KABAREKONOMI.CO.ID, Medan – Serikat Pekerja Pertamina Unit Pemasaran I (SPP UPMS I) memandang kenaikan harga Pertamax yang dalam periode tertentu telah mencapai lebih dari 30 persen sebagai pengingat penting bahwa sektor energi nasional masih menghadapi berbagai tantangan yang memerlukan perhatian serius dan langkah perbaikan yang berkelanjutan.
Ketua Umum SPP UPMS I, Irsal, menyampaikan bahwa dinamika harga energi yang terjadi saat ini tidak dapat dipandang semata sebagai persoalan komersial.
Kondisi tersebut menjadi refleksi bahwa Indonesia perlu terus memperkuat ketahanan dan kedaulatan energi nasional agar tidak terlalu rentan terhadap gejolak eksternal yang memengaruhi sektor energi.
“Situasi ini harus menjadi momentum bagi seluruh pemangku kepentingan untuk memperkuat fondasi energi nasional. Ketahanan energi bukan hanya soal ketersediaan pasokan, tetapi juga bagaimana negara mampu menjaga akses energi yang andal, berkelanjutan, dan memberikan manfaat sebesar-besarnya bagi masyarakat,” ujar Irsal.
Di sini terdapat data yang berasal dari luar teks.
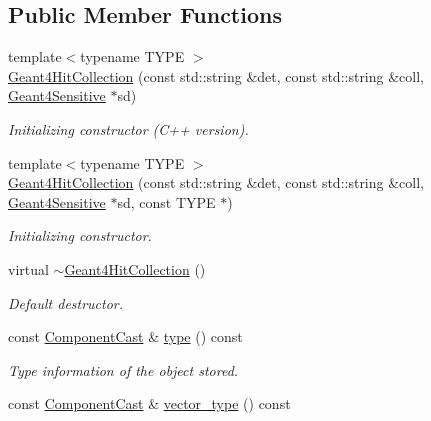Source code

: \subsection*{Public Member Functions}
\begin{DoxyCompactItemize}
\item 
{\footnotesize template$<$typename TYPE $>$ }\\\hyperlink{class_d_d4hep_1_1_simulation_1_1_geant4_hit_collection_a44b9a5315be35dd719cac956ff6f7417}{Geant4HitCollection} (const std::string \&det, const std::string \&coll, \hyperlink{class_d_d4hep_1_1_simulation_1_1_geant4_sensitive}{Geant4Sensitive} $\ast$sd)
\begin{DoxyCompactList}\small\item\em Initializing constructor (C++ version). \item\end{DoxyCompactList}\item 
{\footnotesize template$<$typename TYPE $>$ }\\\hyperlink{class_d_d4hep_1_1_simulation_1_1_geant4_hit_collection_a747970f0854957004594f49ad45db23f}{Geant4HitCollection} (const std::string \&det, const std::string \&coll, \hyperlink{class_d_d4hep_1_1_simulation_1_1_geant4_sensitive}{Geant4Sensitive} $\ast$sd, const TYPE $\ast$)
\begin{DoxyCompactList}\small\item\em Initializing constructor. \item\end{DoxyCompactList}\item 
virtual \hyperlink{class_d_d4hep_1_1_simulation_1_1_geant4_hit_collection_a2e586ee3c0a22239858669a4d310e386}{$\sim$Geant4HitCollection} ()
\begin{DoxyCompactList}\small\item\em Default destructor. \item\end{DoxyCompactList}\item 
const \hyperlink{class_d_d4hep_1_1_component_cast}{ComponentCast} \& \hyperlink{class_d_d4hep_1_1_simulation_1_1_geant4_hit_collection_a263640a2e743c7c59bc497c456fe735a}{type} () const 
\begin{DoxyCompactList}\small\item\em Type information of the object stored. \item\end{DoxyCompactList}\item 
const \hyperlink{class_d_d4hep_1_1_component_cast}{ComponentCast} \& \hyperlink{class_d_d4hep_1_1_simulation_1_1_geant4_hit_collection_a59732e13080bb3b440b3f6674743d80a}{vector\_\-type} () const 

\end{DoxyCompactItemize}
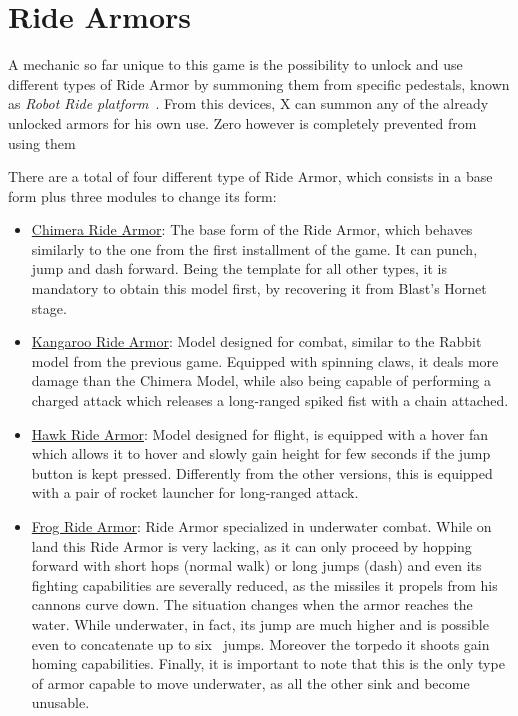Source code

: \section{Ride Armors}
A mechanic so far unique to this game is the possibility to unlock and use different types of Ride Armor by summoning them from specific pedestals, known as \textit{Robot Ride platform}~\cite{X3:Manual}. From this devices, X can summon any of the already unlocked armors for his own use. Zero however is completely prevented from using them

There are a total of four different type of Ride Armor, which consists in a base form plus three modules to change its form:
\begin{itemize}
	\item \hyperlink{vehicle:Ride_Armor_Chimera}{Chimera Ride Armor}: The base form of the Ride Armor, which behaves similarly to the one from the first installment of the game. It can punch, jump and dash forward. Being the template for all other types, it is mandatory to obtain this model first, by recovering it from Blast's Hornet stage.
	\item \hyperlink{vehicle:Ride_Armor_Kangaroo}{Kangaroo Ride Armor}: Model designed for combat, similar to the Rabbit model from the previous game.  Equipped with spinning claws, it deals more damage than the Chimera Model, while also being capable of performing a  charged attack which releases a long-ranged spiked fist with a chain attached.
	\item \hyperlink{vehicle:Ride_Armor_Hawk}{Hawk Ride Armor}: Model designed for flight, is equipped with a hover fan which allows it to hover and slowly gain height for few seconds if the jump button is kept pressed. Differently from the other versions, this is equipped with a pair of rocket launcher for long-ranged attack.
	\item \hyperlink{vehicle:Ride_Armor_Frog}{Frog Ride Armor}: Ride Armor specialized in underwater combat. While on land this Ride Armor is very lacking, as it can only proceed by hopping forward with short hops (normal walk) or long jumps (dash) and even its fighting capabilities are severally reduced, as the missiles it propels from his cannons curve down. The situation changes when the armor reaches the water. While underwater, in fact, its jump are much higher and is possible even to concatenate up to six~\cite{wiki:Chimera_Armor} jumps. Moreover the torpedo it shoots gain homing capabilities. Finally, it is important to note that this is the only type of armor capable to move underwater, as all the other sink and become unusable.
\end{itemize}


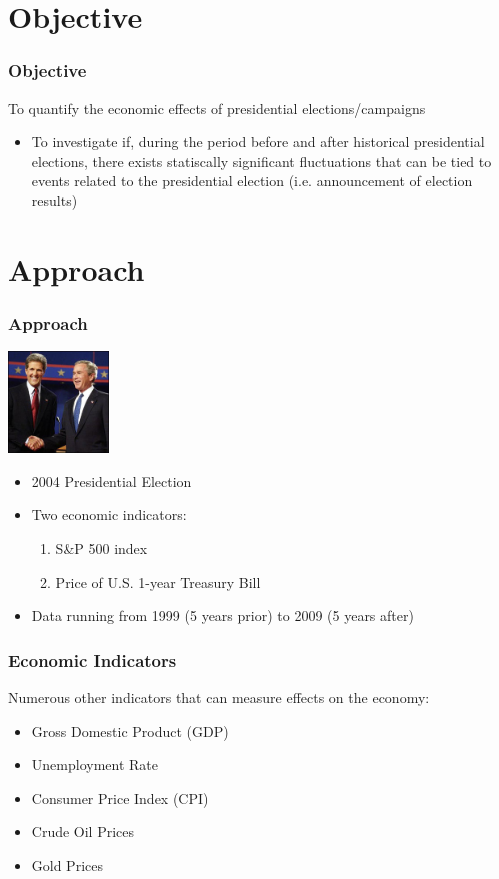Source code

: \documentclass[compress,handout,10pt]{beamer}
\let\olditem\item
\renewcommand{\item}{\setlength{\itemsep}{0.5\baselineskip}\olditem}
\begin{document}
\section{Objective}
\begin{frame}
    \frametitle{Objective}
  {\large To quantify the economic effects of presidential elections/campaigns } 
\vspace{10pt}

\begin{itemize}
\item  To investigate if, during the period before and after historical presidential elections, there exists statiscally significant fluctuations that can be tied to events related to the presidential election (i.e. announcement of election results)
\end{itemize}
\end{frame}

\section{Approach}
\begin{frame}
    \frametitle{Approach}
\begin{center}
            \includegraphics[width=0.2\textwidth]{images/2004election.jpeg}
\end{center}
\begin{itemize}
\item  2004 Presidential Election 
\item Two economic indicators:
	\begin{enumerate}
		\item S\&P 500 index
		\item Price of U.S. 1-year Treasury Bill
	\end{enumerate}
\item Data running from 1999 (5 years prior) to 2009 (5 years after)
\end{itemize}
\end{frame}


\begin{frame}
    \frametitle{Economic Indicators}

Numerous other indicators that can measure effects on the economy:
\begin{itemize}
    \item Gross Domestic Product (GDP)
    \item Unemployment Rate
    \item Consumer Price Index (CPI)
    \item Crude Oil Prices
    \item Gold Prices
\end{itemize}

\end{frame}
\end{document}
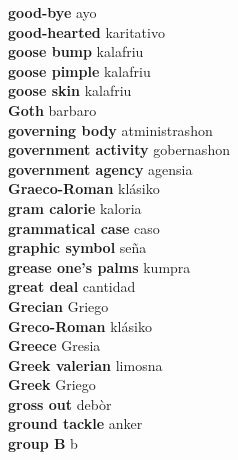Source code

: \textbf{ good-bye  } ayo \\
\textbf{ good-hearted  } karitativo \\
\textbf{ goose bump  } kalafriu \\
\textbf{ goose pimple  } kalafriu \\
\textbf{ goose skin  } kalafriu \\
\textbf{ Goth  } barbaro \\
\textbf{ governing body  } atministrashon \\
\textbf{ government activity  } gobernashon \\
\textbf{ government agency  } agensia \\
\textbf{ Graeco-Roman  } klásiko \\
\textbf{ gram calorie  } kaloria \\
\textbf{ grammatical case  } caso \\
\textbf{ graphic symbol  } seña \\
\textbf{ grease one’s palms  } kumpra \\
\textbf{ great deal  } cantidad \\
\textbf{ Grecian  } Griego \\
\textbf{ Greco-Roman  } klásiko \\
\textbf{ Greece  } Gresia \\
\textbf{ Greek valerian  } limosna \\
\textbf{ Greek  } Griego \\
\textbf{ gross out  } debòr \\
\textbf{ ground tackle  } anker \\
\textbf{ group B  } b \\
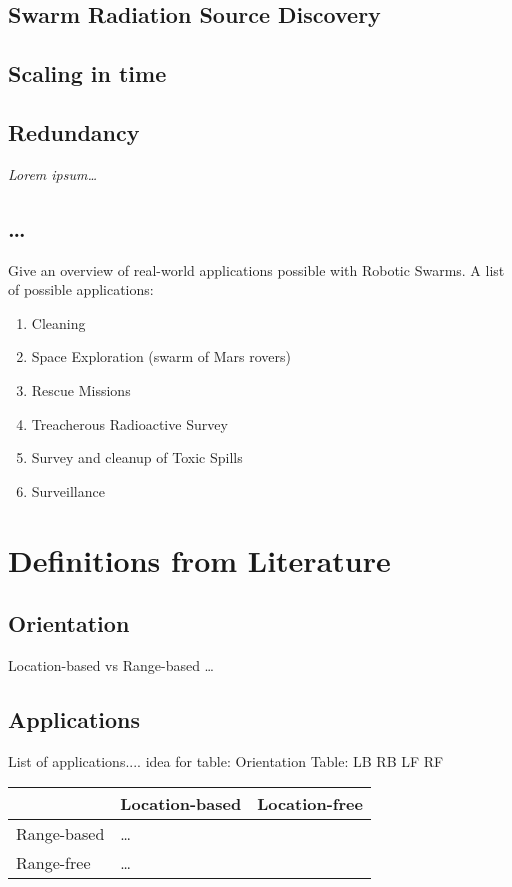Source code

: \documentclass[a4paper]{article}
\begin{document}
  \subsection{Swarm Radiation Source Discovery}
  \subsection{Scaling in time}
  \subsection{Redundancy}
  
  \emph{Lorem ipsum\ldots}


  \subsection{\ldots}
  Give an overview of real-world applications possible with Robotic Swarms. A list of possible applications:
  \begin{enumerate}
    \item Cleaning
    \item Space Exploration (swarm of Mars rovers)
    \item Rescue Missions
    \item Treacherous Radioactive Survey
    \item Survey and cleanup of Toxic Spills
    \item Surveillance
  \end{enumerate}

\section{Definitions from Literature}

  \subsection{Orientation}
  Location-based vs Range-based \ldots
  \subsection{Applications}
  List of applications.... idea for table: Orientation Table: LB RB LF RF\\
  
  \begin{tabular}{|p{3cm}|p{3cm}|p{3cm}|}
    \hline
     & Location-based & Location-free\\\hline
    Range-based & \ldots & \\\hline
    Range-free & \ldots & \\
    \hline
  \end{tabular}
  
\end{document}
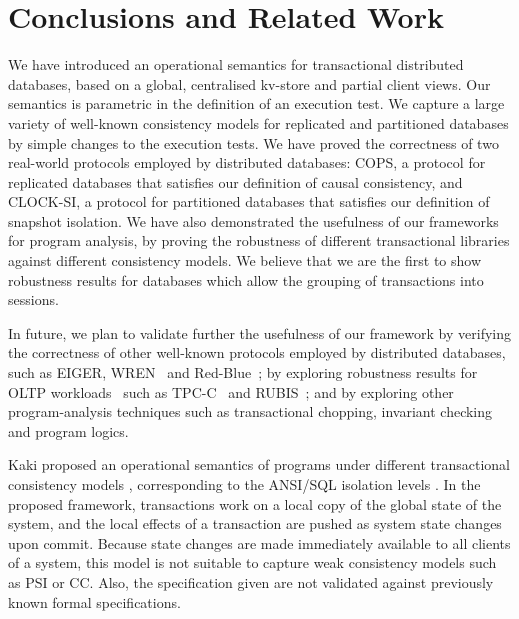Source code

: \section{Conclusions and Related Work}
\label{sec:conclusions}
We have introduced  an  operational semantics for 
transactional distributed databases, based on a global, centralised 
kv-store and partial client views. 
Our semantics is parametric in the definition of an execution test.
We capture a large variety of well-known consistency models 
for replicated and partitioned databases by simple changes to  the execution tests. 
We have proved the correctness of two real-world protocols employed by distributed 
databases: COPS, a 
protocol for replicated databases that satisfies our definition of causal consistency, 
and CLOCK-SI, a protocol for partitioned databases that satisfies our
definition of 
snapshot isolation. We have also demonstrated the usefulness of our frameworks 
for program analysis, by proving the robustness of different transactional 
libraries against different consistency models. We believe that we are
the first to show robustness results for  databases which  allow
the grouping of  transactions into sessions. 

In future, we plan to validate further the usefulness of our framework
by verifying the correctness of other well-known protocols employed by
distributed databases, such as EIGER\cite{.}, WREN~\cite{.} and
Red-Blue~\cite{.}; by exploring robustness results for OLTP
workloads~\cite{.}  such as TPC-C~\cite{.} and RUBIS~\cite{.};
and by exploring other program-analysis techniques such as
transactional chopping, invariant checking and program
logics. 



Kaki \etal proposed an operational semantics of programs 
under different transactional consistency models \cite{alonetogether}, 
corresponding to the ANSI/SQL isolation levels \cite{si}.
In the proposed framework, transactions work on a local copy of the global state 
of the system, and the local effects of a transaction are pushed as 
system state changes upon commit. Because state changes 
are made immediately available to all clients of a system, this model 
is not suitable to capture weak consistency models such as PSI or CC. 
Also, the specification given are not validated against previously known 
formal specifications.

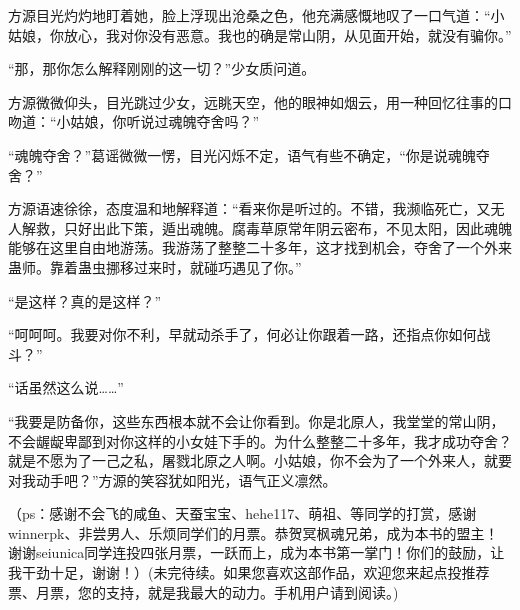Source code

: \begin{this_body}
方源目光灼灼地盯着她，脸上浮现出沧桑之色，他充满感慨地叹了一口气道：“小姑娘，你放心，我对你没有恶意。我也的确是常山阴，从见面开始，就没有骗你。”

“那，那你怎么解释刚刚的这一切？”少女质问道。

方源微微仰头，目光跳过少女，远眺天空，他的眼神如烟云，用一种回忆往事的口吻道：“小姑娘，你听说过魂魄夺舍吗？”

“魂魄夺舍？”葛谣微微一愣，目光闪烁不定，语气有些不确定，“你是说魂魄夺舍？”

方源语速徐徐，态度温和地解释道：“看来你是听过的。不错，我濒临死亡，又无人解救，只好出此下策，遁出魂魄。腐毒草原常年阴云密布，不见太阳，因此魂魄能够在这里自由地游荡。我游荡了整整二十多年，这才找到机会，夺舍了一个外来蛊师。靠着蛊虫挪移过来时，就碰巧遇见了你。”

“是这样？真的是这样？”

“呵呵呵。我要对你不利，早就动杀手了，何必让你跟着一路，还指点你如何战斗？”

“话虽然这么说……”

“我要是防备你，这些东西根本就不会让你看到。你是北原人，我堂堂的常山阴，不会龌龊卑鄙到对你这样的小女娃下手的。为什么整整二十多年，我才成功夺舍？就是不愿为了一己之私，屠戮北原之人啊。小姑娘，你不会为了一个外来人，就要对我动手吧？”方源的笑容犹如阳光，语气正义凛然。

（ps：感谢不会飞的咸鱼、天蚕宝宝、hehe117、萌祖、等同学的打赏，感谢winnerpk、非尝男人、乐烦同学们的月票。恭贺冥枫魂兄弟，成为本书的盟主！谢谢seiunica同学连投四张月票，一跃而上，成为本书第一掌门！你们的鼓励，让我干劲十足，谢谢！）(未完待续。如果您喜欢这部作品，欢迎您来起点投推荐票、月票，您的支持，就是我最大的动力。手机用户请到阅读。)

\end{this_body}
SPP UPMS I menilai bahwa penguatan sektor energi nasional membutuhkan langkah-langkah strategis yang berkelanjutan, mulai dari peningkatan kapasitas produksi energi domestik, penguatan infrastruktur energi, pengembangan energi alternatif, hingga penyempurnaan tata kelola sektor migas yang lebih efektif dan berorientasi pada kepentingan bangsa.
Di tengah berbagai tantangan yang dihadapi sektor energi nasional, SPP UPMS I juga menyampaikan apresiasi kepada seluruh pekerja Pertamina Patra Niaga yang terus menjalankan tugasnya dengan profesional dan penuh dedikasi dalam melayani kebutuhan energi masyarakat.